Skip to content

htmlToMarkdown

Useful and high-quality HTML to Markdown converter. Internally, it just calls htmlToMdast and mdastToMarkdown in that order.

Usage

import { htmlToMarkdown } from "webforai";
 
const html = "<h1>Hello, world!</h1>";
const markdown = htmlToMarkdown(html);
=> "# Hello, world!"

Returns

string

The converted Markdown string.

Parameters

htmlOrHast

type: string | Hast

The HTML string or HAST tree to convert.

const markdown = htmlToMarkdown("<h1>Hello, world!</h1>");
// => "# Hello, world!"

options.baseUrl

type: string

The base URL to use for replacing relative links.

const markdown = htmlToMarkdown("<a href='/foo'>bar</a>", {
	baseUrl: "https://example.com",
});
// => "[bar](https://example.com/foo)"

options.extractors

type: ExtractorSelectors

An array of extractors to extract specific elements from the HTML. You can define your own functions in addition to the Extractor provided as a preset.

import { htmlToMarkdown, type Extractor, takumiExtractor } from "webforai"
 
const yourCustomExtractor: Extractor = (params) => {
	const { hast, url } = params
	// ... your logic ...
	return hast
};
 
const html = "<h1>Hello, world!</h1>"
const markdown = htmlToMarkdown(html, {
	extractors: [yourCustomExtractor, takumiExtractor]
});
// => "# Hello, world!"

options.formatting

type: Omit<MdastToMarkdownOptions, "baseUrl">

Formatting options passed to mdast-util-to-markdown.

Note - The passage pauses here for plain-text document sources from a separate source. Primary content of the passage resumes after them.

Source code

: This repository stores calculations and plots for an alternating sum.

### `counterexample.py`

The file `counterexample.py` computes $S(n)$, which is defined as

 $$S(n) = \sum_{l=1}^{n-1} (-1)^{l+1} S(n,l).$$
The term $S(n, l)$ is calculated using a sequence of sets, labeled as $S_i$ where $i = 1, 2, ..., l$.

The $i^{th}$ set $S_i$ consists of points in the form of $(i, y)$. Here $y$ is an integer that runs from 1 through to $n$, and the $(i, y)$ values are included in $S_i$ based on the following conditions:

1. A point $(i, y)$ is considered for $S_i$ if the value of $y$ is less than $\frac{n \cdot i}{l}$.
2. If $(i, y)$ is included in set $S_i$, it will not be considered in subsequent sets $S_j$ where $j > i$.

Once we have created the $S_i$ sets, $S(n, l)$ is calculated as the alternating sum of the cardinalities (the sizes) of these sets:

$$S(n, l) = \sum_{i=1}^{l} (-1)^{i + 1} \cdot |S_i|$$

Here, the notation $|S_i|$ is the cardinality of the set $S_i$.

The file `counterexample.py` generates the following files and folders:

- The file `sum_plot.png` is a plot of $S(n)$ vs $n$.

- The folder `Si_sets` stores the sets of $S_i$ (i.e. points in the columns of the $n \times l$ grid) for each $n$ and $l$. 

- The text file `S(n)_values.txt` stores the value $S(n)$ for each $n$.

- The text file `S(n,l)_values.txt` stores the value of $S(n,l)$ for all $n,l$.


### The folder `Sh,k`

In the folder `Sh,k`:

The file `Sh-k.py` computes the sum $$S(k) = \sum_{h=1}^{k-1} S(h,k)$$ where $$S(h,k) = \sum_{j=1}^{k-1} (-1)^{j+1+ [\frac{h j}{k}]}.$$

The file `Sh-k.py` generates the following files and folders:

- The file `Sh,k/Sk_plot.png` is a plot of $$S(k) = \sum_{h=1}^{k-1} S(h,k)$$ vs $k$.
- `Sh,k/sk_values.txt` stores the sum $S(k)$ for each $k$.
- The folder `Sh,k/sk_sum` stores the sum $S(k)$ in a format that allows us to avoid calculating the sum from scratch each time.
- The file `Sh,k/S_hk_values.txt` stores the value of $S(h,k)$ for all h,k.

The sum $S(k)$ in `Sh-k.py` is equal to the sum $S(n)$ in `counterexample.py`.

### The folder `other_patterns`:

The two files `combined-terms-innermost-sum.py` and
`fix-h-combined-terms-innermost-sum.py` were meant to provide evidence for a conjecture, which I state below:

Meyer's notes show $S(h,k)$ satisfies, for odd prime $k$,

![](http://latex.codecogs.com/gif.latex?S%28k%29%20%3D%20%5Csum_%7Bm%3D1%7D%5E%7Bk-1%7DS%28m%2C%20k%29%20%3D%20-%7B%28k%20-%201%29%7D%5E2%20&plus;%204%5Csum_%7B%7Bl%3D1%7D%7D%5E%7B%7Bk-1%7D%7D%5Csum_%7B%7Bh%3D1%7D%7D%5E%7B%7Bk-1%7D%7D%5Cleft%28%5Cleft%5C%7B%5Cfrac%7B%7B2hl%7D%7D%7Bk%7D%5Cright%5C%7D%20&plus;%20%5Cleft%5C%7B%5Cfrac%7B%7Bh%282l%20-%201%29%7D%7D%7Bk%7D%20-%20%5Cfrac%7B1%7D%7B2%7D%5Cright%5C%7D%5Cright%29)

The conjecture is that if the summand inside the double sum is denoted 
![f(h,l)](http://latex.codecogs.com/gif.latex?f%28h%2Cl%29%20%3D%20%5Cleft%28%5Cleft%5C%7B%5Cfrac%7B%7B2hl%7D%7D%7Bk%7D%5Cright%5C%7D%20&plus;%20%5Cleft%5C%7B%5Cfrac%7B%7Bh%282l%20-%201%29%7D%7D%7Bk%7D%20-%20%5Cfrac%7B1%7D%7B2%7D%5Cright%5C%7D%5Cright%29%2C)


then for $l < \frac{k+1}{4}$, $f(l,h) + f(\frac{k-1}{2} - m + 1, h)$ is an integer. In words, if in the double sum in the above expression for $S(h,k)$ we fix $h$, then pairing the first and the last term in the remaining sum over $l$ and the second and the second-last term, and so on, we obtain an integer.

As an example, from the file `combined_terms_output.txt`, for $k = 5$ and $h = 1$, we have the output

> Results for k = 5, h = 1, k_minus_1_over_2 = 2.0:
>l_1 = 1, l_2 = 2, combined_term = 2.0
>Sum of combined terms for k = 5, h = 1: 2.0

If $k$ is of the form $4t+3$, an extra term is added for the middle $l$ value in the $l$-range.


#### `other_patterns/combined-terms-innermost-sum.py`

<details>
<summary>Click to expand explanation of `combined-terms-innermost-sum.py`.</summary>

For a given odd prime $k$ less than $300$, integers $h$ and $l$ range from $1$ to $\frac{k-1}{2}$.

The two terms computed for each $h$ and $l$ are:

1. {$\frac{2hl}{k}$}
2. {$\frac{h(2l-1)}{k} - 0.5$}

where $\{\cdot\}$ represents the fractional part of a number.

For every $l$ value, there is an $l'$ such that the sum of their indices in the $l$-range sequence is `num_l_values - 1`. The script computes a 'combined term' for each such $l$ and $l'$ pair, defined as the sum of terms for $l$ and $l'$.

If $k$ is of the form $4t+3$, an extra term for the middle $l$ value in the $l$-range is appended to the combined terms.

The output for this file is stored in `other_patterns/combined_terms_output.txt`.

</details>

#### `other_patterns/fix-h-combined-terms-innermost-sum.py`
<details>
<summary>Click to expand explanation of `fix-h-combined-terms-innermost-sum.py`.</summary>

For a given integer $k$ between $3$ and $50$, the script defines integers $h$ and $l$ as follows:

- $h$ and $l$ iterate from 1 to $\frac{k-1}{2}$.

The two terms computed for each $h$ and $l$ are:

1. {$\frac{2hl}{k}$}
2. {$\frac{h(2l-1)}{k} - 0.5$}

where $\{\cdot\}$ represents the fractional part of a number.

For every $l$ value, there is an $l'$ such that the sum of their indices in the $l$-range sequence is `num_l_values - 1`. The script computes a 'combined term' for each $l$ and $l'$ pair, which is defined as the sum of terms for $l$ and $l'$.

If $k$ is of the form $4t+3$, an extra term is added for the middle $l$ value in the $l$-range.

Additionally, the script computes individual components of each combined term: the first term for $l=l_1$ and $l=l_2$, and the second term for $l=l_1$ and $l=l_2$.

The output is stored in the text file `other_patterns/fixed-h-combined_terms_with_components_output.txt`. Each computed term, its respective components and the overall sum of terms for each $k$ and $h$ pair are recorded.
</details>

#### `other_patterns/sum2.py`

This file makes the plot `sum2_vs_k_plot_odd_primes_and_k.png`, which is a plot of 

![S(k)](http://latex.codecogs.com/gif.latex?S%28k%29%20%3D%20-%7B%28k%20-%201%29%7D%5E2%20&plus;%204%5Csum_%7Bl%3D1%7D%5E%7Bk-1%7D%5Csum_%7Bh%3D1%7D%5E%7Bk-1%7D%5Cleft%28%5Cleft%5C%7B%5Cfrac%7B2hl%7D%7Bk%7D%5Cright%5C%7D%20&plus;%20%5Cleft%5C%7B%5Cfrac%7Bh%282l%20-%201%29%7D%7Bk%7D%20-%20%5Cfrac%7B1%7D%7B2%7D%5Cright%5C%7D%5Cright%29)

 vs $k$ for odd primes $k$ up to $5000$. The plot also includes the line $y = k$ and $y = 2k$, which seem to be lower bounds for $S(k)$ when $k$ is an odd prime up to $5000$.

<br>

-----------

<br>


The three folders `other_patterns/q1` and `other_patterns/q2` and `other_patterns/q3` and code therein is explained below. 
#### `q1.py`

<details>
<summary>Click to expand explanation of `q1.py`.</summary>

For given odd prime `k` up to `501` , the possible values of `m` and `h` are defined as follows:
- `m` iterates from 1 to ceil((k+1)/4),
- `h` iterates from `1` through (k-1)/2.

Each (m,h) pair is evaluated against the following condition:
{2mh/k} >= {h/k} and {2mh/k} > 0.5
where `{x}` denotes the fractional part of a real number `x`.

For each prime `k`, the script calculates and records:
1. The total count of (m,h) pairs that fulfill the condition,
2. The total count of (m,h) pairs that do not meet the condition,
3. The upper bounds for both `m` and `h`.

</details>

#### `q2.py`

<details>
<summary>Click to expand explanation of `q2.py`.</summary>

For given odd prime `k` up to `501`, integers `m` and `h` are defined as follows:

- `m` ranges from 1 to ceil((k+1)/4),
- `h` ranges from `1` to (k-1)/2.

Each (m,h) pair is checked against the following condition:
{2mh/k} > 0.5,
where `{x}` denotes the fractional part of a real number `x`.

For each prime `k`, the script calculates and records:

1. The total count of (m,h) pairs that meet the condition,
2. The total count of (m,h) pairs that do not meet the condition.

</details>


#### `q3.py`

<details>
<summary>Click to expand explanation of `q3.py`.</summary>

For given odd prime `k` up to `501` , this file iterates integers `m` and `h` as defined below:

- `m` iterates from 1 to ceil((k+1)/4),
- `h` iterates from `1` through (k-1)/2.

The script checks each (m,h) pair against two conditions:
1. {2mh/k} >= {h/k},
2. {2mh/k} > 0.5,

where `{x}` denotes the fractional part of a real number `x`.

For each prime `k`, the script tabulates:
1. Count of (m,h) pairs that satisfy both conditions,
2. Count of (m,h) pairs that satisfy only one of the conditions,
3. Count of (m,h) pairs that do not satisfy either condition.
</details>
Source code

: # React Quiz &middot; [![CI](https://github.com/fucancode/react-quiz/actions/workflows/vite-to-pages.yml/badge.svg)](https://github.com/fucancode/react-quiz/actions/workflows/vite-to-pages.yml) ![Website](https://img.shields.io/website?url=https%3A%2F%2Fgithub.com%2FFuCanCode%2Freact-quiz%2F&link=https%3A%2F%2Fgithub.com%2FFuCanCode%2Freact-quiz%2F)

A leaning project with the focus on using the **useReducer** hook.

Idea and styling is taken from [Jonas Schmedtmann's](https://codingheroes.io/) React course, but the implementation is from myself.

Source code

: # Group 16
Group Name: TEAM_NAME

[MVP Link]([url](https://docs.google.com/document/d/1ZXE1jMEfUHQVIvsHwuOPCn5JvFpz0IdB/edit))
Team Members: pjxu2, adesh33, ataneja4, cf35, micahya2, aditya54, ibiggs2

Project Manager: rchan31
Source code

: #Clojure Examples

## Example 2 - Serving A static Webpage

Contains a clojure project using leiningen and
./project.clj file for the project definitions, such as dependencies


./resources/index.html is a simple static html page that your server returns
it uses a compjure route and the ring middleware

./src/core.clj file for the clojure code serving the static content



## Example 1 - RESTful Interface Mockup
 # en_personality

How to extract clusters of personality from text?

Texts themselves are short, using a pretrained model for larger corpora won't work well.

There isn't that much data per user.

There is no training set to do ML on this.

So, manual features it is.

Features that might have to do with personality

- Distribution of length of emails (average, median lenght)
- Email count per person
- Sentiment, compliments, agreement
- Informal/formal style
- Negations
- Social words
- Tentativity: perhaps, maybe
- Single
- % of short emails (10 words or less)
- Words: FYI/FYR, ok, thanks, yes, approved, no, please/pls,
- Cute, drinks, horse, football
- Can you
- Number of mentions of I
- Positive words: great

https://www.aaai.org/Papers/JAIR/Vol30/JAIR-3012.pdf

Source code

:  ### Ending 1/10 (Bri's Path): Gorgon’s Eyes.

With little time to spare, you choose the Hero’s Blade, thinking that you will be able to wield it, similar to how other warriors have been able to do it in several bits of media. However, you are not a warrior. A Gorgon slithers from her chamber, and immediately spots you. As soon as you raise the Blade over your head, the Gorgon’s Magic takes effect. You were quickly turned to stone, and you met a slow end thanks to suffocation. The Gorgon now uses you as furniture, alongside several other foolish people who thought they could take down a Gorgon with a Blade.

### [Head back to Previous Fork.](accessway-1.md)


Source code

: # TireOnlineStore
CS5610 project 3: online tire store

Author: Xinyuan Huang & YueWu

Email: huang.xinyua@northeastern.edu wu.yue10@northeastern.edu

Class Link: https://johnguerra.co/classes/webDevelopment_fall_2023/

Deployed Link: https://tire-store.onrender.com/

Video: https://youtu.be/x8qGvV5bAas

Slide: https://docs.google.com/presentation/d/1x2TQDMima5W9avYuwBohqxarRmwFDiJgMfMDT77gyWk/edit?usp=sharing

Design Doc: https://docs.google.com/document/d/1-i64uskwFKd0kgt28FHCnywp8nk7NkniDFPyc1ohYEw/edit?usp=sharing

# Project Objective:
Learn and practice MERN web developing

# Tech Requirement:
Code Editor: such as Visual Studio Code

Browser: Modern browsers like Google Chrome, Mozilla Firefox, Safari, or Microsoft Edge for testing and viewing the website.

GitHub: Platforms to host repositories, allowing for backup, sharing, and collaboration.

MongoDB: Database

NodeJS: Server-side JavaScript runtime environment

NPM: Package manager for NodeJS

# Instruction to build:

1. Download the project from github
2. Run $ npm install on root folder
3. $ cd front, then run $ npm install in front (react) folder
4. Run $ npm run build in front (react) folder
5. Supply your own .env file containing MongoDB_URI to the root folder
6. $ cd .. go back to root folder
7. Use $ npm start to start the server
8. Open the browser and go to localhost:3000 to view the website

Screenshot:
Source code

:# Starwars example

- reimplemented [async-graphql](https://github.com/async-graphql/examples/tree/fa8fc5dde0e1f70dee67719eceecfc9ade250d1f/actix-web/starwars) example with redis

const markdown = htmlToMarkdown("<h1>Hello, world!</h1>", {
	formatting: {
		bullet: "*",
	},
});
// => "* Hello, world!"

options.linkAsText

type: boolean

Whether to convert links to plain text.

const markdown = htmlToMarkdown("<a href='/foo'>bar</a>", {
	linkAsText: true,
});
// => "bar"

options.tableAsText

type: boolean

Whether to convert tables to plain text.

options.hideImage

type: boolean

Whether to hide images.

options.lang

type: string

The language of the HTML.